**HOW TO COMPLETE THIS TASK**. Go through the listing and state how many lines hold the string "威马离破产还有多远". Nothing else is needed.
___
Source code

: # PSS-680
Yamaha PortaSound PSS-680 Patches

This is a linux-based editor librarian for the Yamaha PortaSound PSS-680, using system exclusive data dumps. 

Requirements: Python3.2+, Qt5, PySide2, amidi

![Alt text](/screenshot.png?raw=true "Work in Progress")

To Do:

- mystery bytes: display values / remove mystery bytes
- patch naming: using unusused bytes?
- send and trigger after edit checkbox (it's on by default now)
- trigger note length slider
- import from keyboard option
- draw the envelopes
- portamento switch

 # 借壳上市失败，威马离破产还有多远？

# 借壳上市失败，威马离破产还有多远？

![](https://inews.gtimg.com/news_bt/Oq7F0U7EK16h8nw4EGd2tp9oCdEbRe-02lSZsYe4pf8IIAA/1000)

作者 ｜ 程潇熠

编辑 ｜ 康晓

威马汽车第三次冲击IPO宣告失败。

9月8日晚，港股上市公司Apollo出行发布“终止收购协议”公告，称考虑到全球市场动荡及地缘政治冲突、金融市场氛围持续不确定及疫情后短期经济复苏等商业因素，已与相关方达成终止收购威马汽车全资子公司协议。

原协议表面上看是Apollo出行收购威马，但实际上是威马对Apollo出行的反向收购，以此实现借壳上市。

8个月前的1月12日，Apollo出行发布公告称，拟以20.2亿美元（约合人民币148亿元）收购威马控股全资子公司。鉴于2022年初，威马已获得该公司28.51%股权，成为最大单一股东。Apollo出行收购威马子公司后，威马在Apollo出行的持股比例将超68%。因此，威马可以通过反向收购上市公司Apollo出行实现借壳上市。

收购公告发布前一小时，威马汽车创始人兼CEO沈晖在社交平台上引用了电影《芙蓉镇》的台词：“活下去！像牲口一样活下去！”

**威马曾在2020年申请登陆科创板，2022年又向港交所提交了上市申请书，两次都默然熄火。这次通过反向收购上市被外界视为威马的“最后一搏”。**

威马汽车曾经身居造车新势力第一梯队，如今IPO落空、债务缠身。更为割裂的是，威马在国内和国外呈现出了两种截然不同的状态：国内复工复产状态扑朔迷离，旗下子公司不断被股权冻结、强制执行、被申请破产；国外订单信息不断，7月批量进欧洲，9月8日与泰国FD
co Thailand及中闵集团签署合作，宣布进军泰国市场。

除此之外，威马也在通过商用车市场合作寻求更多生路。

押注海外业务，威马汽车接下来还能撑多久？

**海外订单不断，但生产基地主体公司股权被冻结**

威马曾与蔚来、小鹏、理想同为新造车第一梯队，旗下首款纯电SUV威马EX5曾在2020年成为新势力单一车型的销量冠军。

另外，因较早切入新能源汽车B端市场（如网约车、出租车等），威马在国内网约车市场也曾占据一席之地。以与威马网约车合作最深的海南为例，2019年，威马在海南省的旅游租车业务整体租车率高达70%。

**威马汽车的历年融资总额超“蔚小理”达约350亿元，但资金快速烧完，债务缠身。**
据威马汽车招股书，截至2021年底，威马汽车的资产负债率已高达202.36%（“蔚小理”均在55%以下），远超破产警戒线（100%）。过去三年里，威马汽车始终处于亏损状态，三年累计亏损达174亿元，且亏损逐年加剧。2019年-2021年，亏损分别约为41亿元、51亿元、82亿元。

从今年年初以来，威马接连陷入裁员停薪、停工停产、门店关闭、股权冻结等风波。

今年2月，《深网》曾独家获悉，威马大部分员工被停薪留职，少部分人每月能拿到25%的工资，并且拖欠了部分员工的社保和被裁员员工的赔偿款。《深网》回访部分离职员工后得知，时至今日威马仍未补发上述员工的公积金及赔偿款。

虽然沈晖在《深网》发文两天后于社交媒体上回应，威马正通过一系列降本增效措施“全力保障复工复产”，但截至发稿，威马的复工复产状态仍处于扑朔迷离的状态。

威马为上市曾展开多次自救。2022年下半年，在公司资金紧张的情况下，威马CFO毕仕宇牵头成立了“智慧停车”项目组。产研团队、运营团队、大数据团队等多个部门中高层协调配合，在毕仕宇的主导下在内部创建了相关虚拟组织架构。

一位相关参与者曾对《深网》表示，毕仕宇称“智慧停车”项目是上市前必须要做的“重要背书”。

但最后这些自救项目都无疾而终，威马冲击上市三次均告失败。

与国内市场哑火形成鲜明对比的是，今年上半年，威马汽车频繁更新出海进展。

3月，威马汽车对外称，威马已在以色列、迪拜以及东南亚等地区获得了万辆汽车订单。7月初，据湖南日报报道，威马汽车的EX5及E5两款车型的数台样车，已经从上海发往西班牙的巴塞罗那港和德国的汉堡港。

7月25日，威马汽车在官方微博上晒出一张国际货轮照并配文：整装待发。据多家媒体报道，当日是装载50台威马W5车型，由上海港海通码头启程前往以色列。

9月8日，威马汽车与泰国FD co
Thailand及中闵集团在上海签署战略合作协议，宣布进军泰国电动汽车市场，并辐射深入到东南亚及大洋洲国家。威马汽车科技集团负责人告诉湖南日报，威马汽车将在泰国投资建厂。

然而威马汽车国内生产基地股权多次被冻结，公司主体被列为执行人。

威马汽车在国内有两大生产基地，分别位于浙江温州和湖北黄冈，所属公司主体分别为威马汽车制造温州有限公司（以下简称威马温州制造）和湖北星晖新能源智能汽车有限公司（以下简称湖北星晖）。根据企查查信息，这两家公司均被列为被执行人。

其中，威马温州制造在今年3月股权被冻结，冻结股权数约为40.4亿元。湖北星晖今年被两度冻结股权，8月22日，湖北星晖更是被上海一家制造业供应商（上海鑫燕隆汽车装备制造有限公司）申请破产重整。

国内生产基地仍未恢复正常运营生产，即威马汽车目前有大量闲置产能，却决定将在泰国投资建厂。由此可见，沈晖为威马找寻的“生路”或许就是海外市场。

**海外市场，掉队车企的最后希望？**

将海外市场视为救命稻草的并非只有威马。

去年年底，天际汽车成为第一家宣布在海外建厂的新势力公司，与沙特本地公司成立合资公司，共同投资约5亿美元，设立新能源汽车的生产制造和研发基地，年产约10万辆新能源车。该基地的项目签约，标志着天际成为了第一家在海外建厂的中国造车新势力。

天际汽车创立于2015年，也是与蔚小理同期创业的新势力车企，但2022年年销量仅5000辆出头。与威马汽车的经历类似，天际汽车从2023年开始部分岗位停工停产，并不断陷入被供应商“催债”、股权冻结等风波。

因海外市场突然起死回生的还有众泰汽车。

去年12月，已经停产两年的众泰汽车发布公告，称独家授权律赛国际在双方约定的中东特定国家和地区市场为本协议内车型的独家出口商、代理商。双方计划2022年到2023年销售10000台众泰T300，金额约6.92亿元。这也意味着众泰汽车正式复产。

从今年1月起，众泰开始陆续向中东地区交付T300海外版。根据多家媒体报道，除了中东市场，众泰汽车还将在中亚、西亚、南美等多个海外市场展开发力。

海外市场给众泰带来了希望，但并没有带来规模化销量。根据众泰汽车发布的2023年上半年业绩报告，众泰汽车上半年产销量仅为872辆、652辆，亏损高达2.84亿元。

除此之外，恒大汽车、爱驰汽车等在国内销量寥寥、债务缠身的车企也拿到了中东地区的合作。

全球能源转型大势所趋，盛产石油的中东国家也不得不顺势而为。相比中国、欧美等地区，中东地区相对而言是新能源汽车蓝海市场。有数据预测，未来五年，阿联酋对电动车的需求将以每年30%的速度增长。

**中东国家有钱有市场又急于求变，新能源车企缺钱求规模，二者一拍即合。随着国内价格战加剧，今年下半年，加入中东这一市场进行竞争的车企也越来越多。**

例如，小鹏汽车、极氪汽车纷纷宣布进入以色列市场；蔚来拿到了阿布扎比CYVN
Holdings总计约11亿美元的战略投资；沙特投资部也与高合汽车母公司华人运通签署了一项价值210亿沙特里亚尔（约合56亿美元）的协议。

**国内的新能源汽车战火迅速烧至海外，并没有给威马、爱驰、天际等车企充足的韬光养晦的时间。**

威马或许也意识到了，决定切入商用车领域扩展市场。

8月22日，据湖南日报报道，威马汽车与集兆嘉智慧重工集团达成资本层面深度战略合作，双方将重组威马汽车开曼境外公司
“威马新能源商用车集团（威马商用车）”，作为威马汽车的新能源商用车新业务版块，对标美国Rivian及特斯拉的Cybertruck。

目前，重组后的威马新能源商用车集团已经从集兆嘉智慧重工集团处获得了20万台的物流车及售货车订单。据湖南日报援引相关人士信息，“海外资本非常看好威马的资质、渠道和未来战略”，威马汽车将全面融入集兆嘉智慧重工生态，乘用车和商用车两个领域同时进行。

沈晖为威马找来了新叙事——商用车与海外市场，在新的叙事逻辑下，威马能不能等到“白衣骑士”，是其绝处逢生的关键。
___
**RESPONSE TO THIS TASK**. 2